The make-up of the side could be very different by the time the World Cup rolls into town as Hardik Pandya could well be bowling by then.
It could give the team an option to play an extra batsman or bowler as they feel fit. Still, the series against Australia raised some questions of its own.
Dhawan, Rahul, Rohit — who will the two at the top be?
Rohit Sharma, given his record in white ball cricket over the past few years, will probably walk into the side but Shikhar Dhawan’s form in the format might make it difficult to leave him out and given how the left-hander usually does in ICC tournaments, India will want to keep him around.
His form during the IPL for the Delhi Capitals was superb as was KL Rahul’s and they haven’t done all that badly on the Australia tour. So how does one pick between the two?
Dhawan (ODIs and T20Is): 74, 30, 16, 1, 52, 28
Rahul (ODIs and T20Is): 12, 76, 5, 51, 30, 0
Rather, does one pick all three? Sanju Samson is currently playing in the XI as a pure batsman but he hasn’t quite taken his chances. If Dhawan’s form holds, Virat Kohli and the team management will have to give serious consideration to playing all three openers in the XI.
Either which way, it won’t be an easy choice but Rahul does play down the order in the ODIs and he might have to adapt to that role again. We are in for some interesting times and that brings us to the next topic.
Hardik Pandya is doing great but India needs more finishers. Such is the T20 format that teams invariably come into the slog overs looking for some big runs. And honestly, big runs don’t come without big risks.
So while Hardik can strike it well, it would be great if the Indian team can have some cover. At Mumbai Indians, Pandya has Keiron Pollard to back him up and that affords him even greater freedom. In the India line-up, we don’t have anyone to supplement him.

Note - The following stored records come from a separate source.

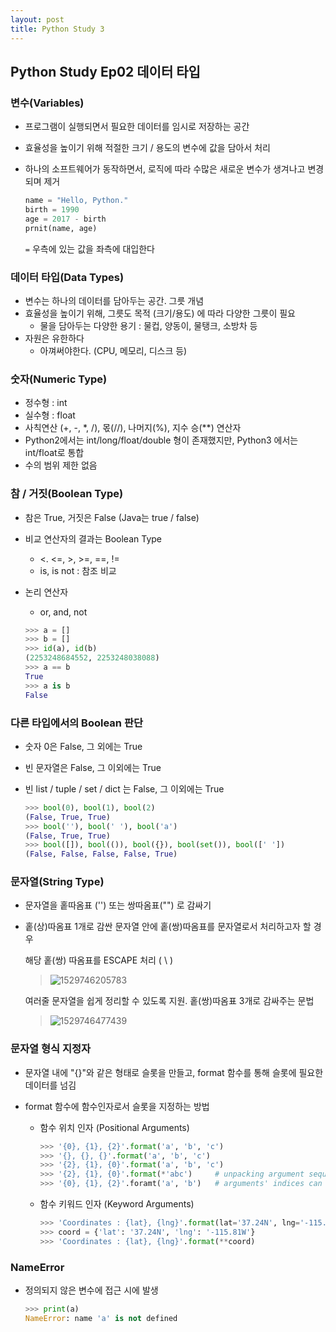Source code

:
 ```yaml
---
layout: post
title: Python Study 3
---
```


## Python Study Ep02 데이터 타입



### 변수(Variables)

- 프로그램이 실행되면서 필요한 데이터를 임시로 저장하는 공간

- 효율성을 높이기 위해 적절한 크기 / 용도의 변수에 값을 담아서 처리

- 하나의 소프트웨어가 동작하면서, 로직에 따라 수많은 새로운 변수가 생겨나고 변경되며 제거

  ```python
  name = "Hello, Python."
  birth = 1990
  age = 2017 - birth
  prnit(name, age)
  ```

  `=`  우측에 있는 값을 좌측에 대입한다



### 데이터 타입(Data Types)

- 변수는 하나의 데이터를 담아두는 공간. 그릇 개념
- 효율성을 높이기 위해, 그릇도 목적 (크기/용도) 에 따라 다양한 그릇이 필요
  - 물을 담아두는 다양한 용기 : 물컵, 양동이, 물탱크, 소방차 등
- 자원은 유한하다
  - 아껴써야한다. (CPU, 메모리, 디스크 등)



### 숫자(Numeric Type)

- 정수형 : int
- 실수형 : float
- 사칙연산 (+, -, *, /), 몫(//), 나머지(%), 지수 승(**) 연산자
- Python2에서는 int/long/float/double 형이 존재했지만, Python3 에서는 int/float로 통합
- 수의 범위 제한 없음



### 참 / 거짓(Boolean Type)

- 참은 True, 거짓은 False (Java는 true / false)

- 비교 연산자의 결과는 Boolean Type

  - <. <=, >, >=, ==, !=
  - is, is not : 참조 비교

- 논리 연산자

  - or, and, not

  ```python
  >>> a = []
  >>> b = []
  >>> id(a), id(b)
  (2253248684552, 2253248038088)
  >>> a == b
  True
  >>> a is b
  False
  ```



### 다른 타입에서의 Boolean 판단

- 숫자 0은 False, 그 외에는 True

- 빈 문자열은 False, 그 이외에는 True

- 빈 list / tuple / set / dict 는 False, 그 이외에는 True

  ```python
  >>> bool(0), bool(1), bool(2)
  (False, True, True)
  >>> bool(''), bool(' '), bool('a')
  (False, True, True)
  >>> bool([]), bool(()), bool({}), bool(set()), bool([' '])
  (False, False, False, False, True)
  ```

  

### 문자열(String Type)

- 문자열을 홑따옴표 ('') 또는 쌍따옴표("") 로 감싸기

- 홑(상)따옴표 1개로 감싼 문자열 안에 홑(쌍)따옴표를 문자열로서 처리하고자 할 경우

  해당 홑(쌍) 따옴표를 ESCAPE 처리  ( \ )

  > ![1529746205783](C:\Users\YANGUK\AppData\Local\Temp\1529746205783.png)

  여러줄 문자열을 쉽게 정리할 수 있도록 지원. 홑(쌍)따옴표 3개로 감싸주는 문법

  > ![1529746477439](C:\Users\YANGUK\AppData\Local\Temp\1529746477439.png)



### 문자열 형식 지정자

- 문자열 내에 "{}"와 같은 형태로 슬롯을 만들고, format 함수를 통해 슬롯에 필요한 데이터를 넘김

- format 함수에 함수인자로서 슬롯을 지정하는 방법

  - 함수 위치 인자 (Positional Arguments)

    ```python
    >>> '{0}, {1}, {2}'.format('a', 'b', 'c')
    >>> '{}, {}, {}'.format('a', 'b', 'c')
    >>> '{2}, {1}, {0}'.format('a', 'b', 'c')
    >>> '{2}, {1}, {0}'.format(*'abc')     # unpacking argument sequence
    >>> '{0}, {1}, {2}'.foramt('a', 'b')   # arguments' indices can be 										  repeated
    ```

  - 함수 키워드 인자 (Keyword Arguments)

    ```python
    >>> 'Coordinates : {lat}, {lng}'.format(lat='37.24N', lng='-115.81W')
    >>> coord = {'lat': '37.24N', 'lng': '-115.81W'}
    >>> 'Coordinates : {lat}, {lng}'.format(**coord)
    ```

    

### NameError

- 정의되지 않은 변수에 접근 시에 발생

  ```python
  >>> print(a)
  NameError: name 'a' is not defined
  ```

Maybe Rishabh Pant could have been that player but his form and confidence have deserted him. So perhaps the team management will look at KL Rahul to fill that slot or maybe even a Suryakumar Yadav. Samson could also be the answer but his form in international cricket has remained sketchy.
It’s still early days but India will want to get a fix on the problem and give the said batsman a decent run before the big tournament.
T Natarajan is exactly what Kohli was looking for. The left-armer was sent to Australia as a net bowler but got a chance to play in both the ODIs and the T20Is as a result of injuries to Varun Chakravarthy and Navdeep Saini and he made the most of those chances. In the three T20s alone, Natarajan claimed 6 wickets for 83 in 12 overs at an economy rate of 6.91 per over.
The performance earned the praise of not only the player of the series Pandya but also skipper Kohli.
“Special mention for Natarajan, in the absence of (Mohammed) Shami and Jasprit (Bumrah), he stood out and really delivered under pressure,” Kohli said at the post-match press conference.
Kohli added: “It is outstanding because he is playing his first few games at the international level. He looks very composed, he is a humble and hard working guy, he is sure of what he is doing.”
The left-armer’s natural angle is a variation the team can use and they have been hunting for a player who can provide that. Khaleel Ahmed has been tried too but for the moment, Natarajan’s ability to nail the yorker gives him the edge.
Kohli, however, sounded a note of warning too. The work, in a sense, for Natarajan is just beginning.
“I hope he continues to keep working hard on his game and gets better because a left-arm bowler is an asset for any team and if he can keep bowling in this way consistently, it will be a great thing for us heading into the World Cup next year,” said Kohli.
You drop some and then, you drop some more
India’s fielding has been abysmal and it has been this way for a while now. Against Australia, India put on an all-round show — catches were dropped, stumpings were missed and there was a lot of misfielding too. They might blame it on the lights but India’s standards have been slipping consistently.
They were poor against Bangladesh, against the West Indies and even against New Zealand. So this isn’t an aberration anymore. This is a problem. The concentration has been poor and perhaps there is a touch of overconfidence too. The rusty argument doesn’t work as most of India’s players were playing in the IPL. The daily drill should have got the reflexes up and running again.
Good fielding can be the difference between winning and losing even in high-scoring matches. Catches win matches alright but good ground fielding will help you win even more matches. India dropped eight catches in just the T20I series and that is way, way too many for a side that hopes to win the World Cup.